As many commentators and analysts have pointed out, GUAM was the brainchild of those countries – Ukraine, Georgia, Azerbaijan, and Moldova – which joined the Commonwealth of Independent States but which were interested in pursuing a more Western orientation than the other eight members.  Its birth mother, if you will, was the Conventional Forces in Europe talks, where the four first made a joint declaration about their orientation.  
  
At the same time, we should recognize that NATO and especially the United States played a role as foster mothers or babysitters as the organization took its first steps.  But there is one important comment that should be made here: GUAM did not emerge as an internal dissenter within the CIS as some in Moscow continue to suggest.  The member states had a broader agenda than that. 
 
Evidence of that is not hard to find: despite Uzbekistan’s decision to leave GUAM and the often unclear messages about Moldova’s future role, GUAM with all its occasional confusion and clumsiness nonetheless remains a more dynamic, possibly because more chaotic structure than some other more rigid but completely unproductive organizations in the post-Soviet space.

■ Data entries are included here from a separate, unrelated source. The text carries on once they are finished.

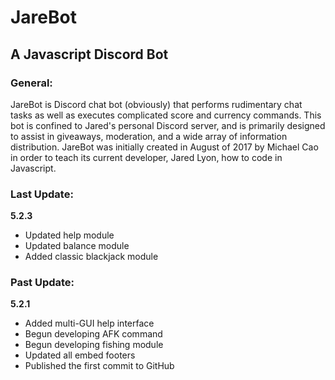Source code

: # JareBot
## A Javascript Discord Bot

### General:
JareBot is Discord chat bot (obviously) that performs rudimentary chat tasks as well as executes complicated score and currency commands. This bot is confined to Jared's personal Discord server, and is primarily designed to assist in giveaways, moderation, and a wide array of information distribution. JareBot was initially created in August of 2017 by Michael Cao in order to teach its current developer, Jared Lyon, how to code in Javascript.

### Last Update:
**5.2.3**
- Updated help module
- Updated balance module
- Added classic blackjack module

### Past Update:
**5.2.1**
- Added multi-GUI help interface
- Begun developing AFK command
- Begun developing fishing module
- Updated all embed footers
- Published the first commit to GitHub
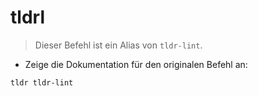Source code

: # tldrl

> Dieser Befehl ist ein Alias von `tldr-lint`.

- Zeige die Dokumentation für den originalen Befehl an:

`tldr tldr-lint`
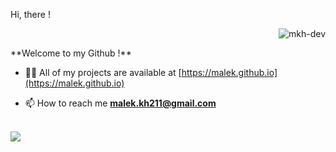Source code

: <p align="left"> Hi, there !</p> <p align="right"> <img src="https://komarev.com/ghpvc/?username=mkh-dev&label=Profile%20views&color=0e75b6&style=flat" alt="mkh-dev" /> </p>
**Welcome to my Github !**

- 👨‍💻 All of my projects are available at [https://malek.github.io](https://malek.github.io)

- 📫 How to reach me **malek.kh211@gmail.com**

<p align="left">
</p>
<br>

<a href="https://www.linkedin.com/in/fsdjin159">
<img src="https://img.shields.io/badge/LinkedIn-0A66C2.svg?&style=for-the-badge&logo=LinkedIn" />
</a>

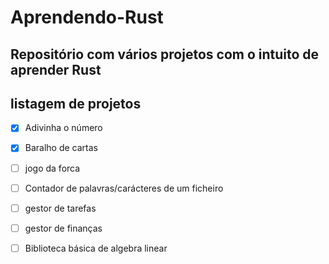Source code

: # Aprendendo-Rust
 Repositório com vários projetos com o intuito de aprender Rust
---
## listagem de projetos 
- [X] Adivinha o número
- [X] Baralho de cartas
- [ ] jogo da forca
- [ ] Contador de palavras/carácteres de um ficheiro
- [ ] gestor de tarefas
- [ ] gestor de finanças
- [ ] Biblioteca básica de algebra linear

When GUAM was set up, many of us expected that it would become an important actor not only on that space but beyond, but our expectations at least so far have not been realized at least in full.  And it is important now to ask why that was the case, examining carefully where GUAM succeeded and where it has failed and what impact it has had on integration processes across the region.  Those are some of the questions I want to consider here in this informal essay. 

Because we have been disappointed by what GUAM did not achieve, we sometimes forget to acknowledge what it has achieved.  Indeed, considering the landscape, we need to acknowledge that despite everything, the organization has succeeded in becoming a genuine and functioning international organization, with a well-articulated structure and a clearly defined strategic agenda.  Those are no small things.  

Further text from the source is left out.